Governor Presents Kansas Health Awards

TOPEKA, Kan. (AP) — A western Kansas nurse and the Lawrence Parks and Recreation Department have been honored for their efforts over the past year to make residents healthier. The awards were presented Monday during Governor Sam Brownback's Kansas Obesity Summit in Topeka. Earning the top individual honor was Lisa Moritz, who serves as the Unified Greeley County health nurse and nurse for the Greeley County school district. Moritz was noted for promoting health and physical wellness through a variety of programs open to students and school personnel. The Lawrence parks department was cited for having more than 450 programs, including numerous park and outdoor trail activities. The department has also helped residents transform vacant properties into community gardens to provide a local source of fruits and vegetables.

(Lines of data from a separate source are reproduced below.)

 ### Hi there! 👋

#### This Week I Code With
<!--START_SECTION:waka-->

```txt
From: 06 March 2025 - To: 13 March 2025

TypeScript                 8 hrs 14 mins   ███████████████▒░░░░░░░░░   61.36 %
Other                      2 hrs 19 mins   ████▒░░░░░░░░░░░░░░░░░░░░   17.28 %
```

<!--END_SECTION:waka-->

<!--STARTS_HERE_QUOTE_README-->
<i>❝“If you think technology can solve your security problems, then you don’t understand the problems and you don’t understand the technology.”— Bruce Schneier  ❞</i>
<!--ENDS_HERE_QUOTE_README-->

Officials Worry About Shooting in KCMO Jazz District

KANSAS CITY, Mo. (AP) — A weekend shooting in Kansas City's 18th and Vine Jazz District has officials rattled. The Kansas City Star reports that the early Saturday shooting left four people wounded in an area that is usually free of violent crime. The concern is that street violence could undo efforts to rebuild the neighborhood and market the area as a family-friendly entertainment venue. Jazz District Redevelopment Corporation treasurer Peter Yelorda said what happened is "not good" and that another incident like it would leave the district with "another obstacle to overcome." The district has struggled despite $80 million worth of investment. At Monday's regular meeting of the Jazz District Redevelopment Corporation, board members said immediate steps must be taken to ensure visitors don't steer clear of the district and that residents don't leave.

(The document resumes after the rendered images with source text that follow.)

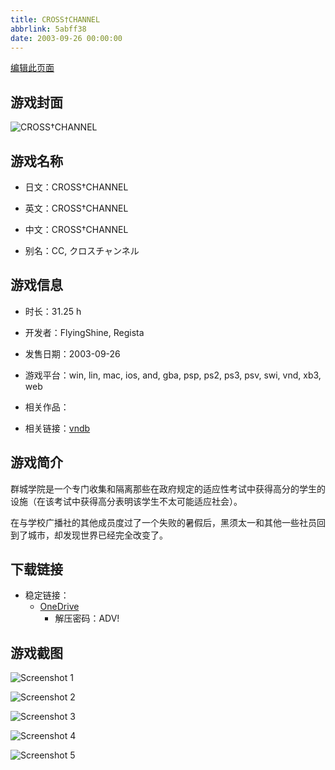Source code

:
 ```yaml
---
title: CROSS†CHANNEL
abbrlink: 5abff38
date: 2003-09-26 00:00:00
---
```

[编辑此页面](https://github.com/ACG-3/ADV3-source/blob/main/source/_posts/games/CROSS%E2%80%A0CHANNEL.md)

## 游戏封面

![CROSS†CHANNEL](https://pan.timero.xyz/d/onedrive/img_lib_001/CROSS%E2%80%A0CHANNEL_cover.avif)


## 游戏名称

- 日文：CROSS†CHANNEL
- 英文：CROSS†CHANNEL
- 中文：CROSS†CHANNEL

- 别名：CC, クロスチャンネル


## 游戏信息

- 时长：31.25 h
- 开发者：FlyingShine, Regista
- 发售日期：2003-09-26
- 游戏平台：win, lin, mac, ios, and, gba, psp, ps2, ps3, psv, swi, vnd, xb3, web
- 相关作品：

- 相关链接：[vndb](https://vndb.org/v66)


## 游戏简介

群城学院是一个专门收集和隔离那些在政府规定的适应性考试中获得高分的学生的设施（在该考试中获得高分表明该学生不太可能适应社会）。

在与学校广播社的其他成员度过了一个失败的暑假后，黑须太一和其他一些社员回到了城市，却发现世界已经完全改变了。




## 下载链接

- 稳定链接：
    - [OneDrive](https://pan.timero.xyz/onedrive/adv_lib_001/CROSS%E2%80%A0CHANNEL)
        - 解压密码：ADV!



## 游戏截图


![Screenshot 1](https://pan.timero.xyz/d/onedrive/img_lib_001/CROSS%E2%80%A0CHANNEL_Screenshot_1.avif)

![Screenshot 2](https://pan.timero.xyz/d/onedrive/img_lib_001/CROSS%E2%80%A0CHANNEL_Screenshot_2.avif)

![Screenshot 3](https://pan.timero.xyz/d/onedrive/img_lib_001/CROSS%E2%80%A0CHANNEL_Screenshot_3.avif)

![Screenshot 4](https://pan.timero.xyz/d/onedrive/img_lib_001/CROSS%E2%80%A0CHANNEL_Screenshot_4.avif)

![Screenshot 5](https://pan.timero.xyz/d/onedrive/img_lib_001/CROSS%E2%80%A0CHANNEL_Screenshot_5.avif)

Billboards of Scout Sculpture Taken Down in KC

KANSAS CITY, Mo. (AP) — Two artist-created billboards showing a rifleman pointing at an iconic Kansas City sculpture of an American Indian on horseback have been taken down. The Kansas City Star reports that the billboards from artist A. Bitterman drew complaints after they went up last week in the Crossroads Arts District near downtown. They were supposed to remain on display until October 21, but were removed Monday. Kansas City Indian Center outreach coordinator Moses Brings Plenty had opposed the work as a symbol of racism and hatred. He said he was "very glad" the billboards were gone. Bitterman rented the billboards and said on his website that "The Scout" sculpture shown on them depicts what whites wanted the American Indian to be. He says his work is "confronting that narrative."

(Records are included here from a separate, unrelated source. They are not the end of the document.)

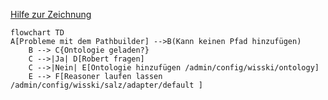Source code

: [Hilfe zur Zeichnung](https://mermaid.js.org/syntax/flowchart.html)
```mermaid
flowchart TD
A[Probleme mit dem Pathbuilder] -->B(Kann keinen Pfad hinzufügen)
    B --> C{Ontologie geladen?}
    C -->|Ja| D[Robert fragen]
    C -->|Nein| E[Ontologie hinzufügen /admin/config/wisski/ontology]
    E --> F[Reasoner laufen lassen /admin/config/wisski/salz/adapter/default ]
```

Survey: Manufacturing Growth Likely to Aid Midwest Economy

OMAHA, Neb. (AP) — A new survey of business leaders in nine Midwest and Plains states suggests that manufacturing growth will help fuel the regional economy through the end of the year. The overall Mid-America Business Conditions Index climbed for a second straight month in September, rising to 54.8 from 53.8 in August. Creighton University economist Ernie Goss oversees the survey, and he says growth among durable-goods manufacturers more than offset some pullbacks among nondurable-goods producers and value-added service firms. The survey results are compiled into a collection of indexes ranging from zero to 100. Survey organizers say any score above 50 suggests growth, while a score below that suggests decline. The survey covers Arkansas, Iowa, Kansas, Minnesota, Missouri, Nebraska, North Dakota, Oklahoma and South Dakota.


Royals Manager Yost Gets 2-Year Extension


KANSAS CITY, Mo. (AP) — The Royals and manager Ned Yost have agreed to a two-year contract extension after wrapping up an 86-76 season, the best finish for the franchise in 24 years. Yost's contract was set to expire after the 2012-2013 season, and the Royals announced the extension on Tuesday. Yost has been the manager in Kansas City for the past four years, and has been instrumental in helping to bring along one of the youngest rosters in the major league. Progress was evident after the All-Star break this season, when the Royals went 43-27 down the stretch. That allowed the Royals to get into playoff contention. They were eliminated from the American League wild-card race in their penultimate series of the season. Yost is 741-831 in 10 seasons as manager of the Brewers and Royals.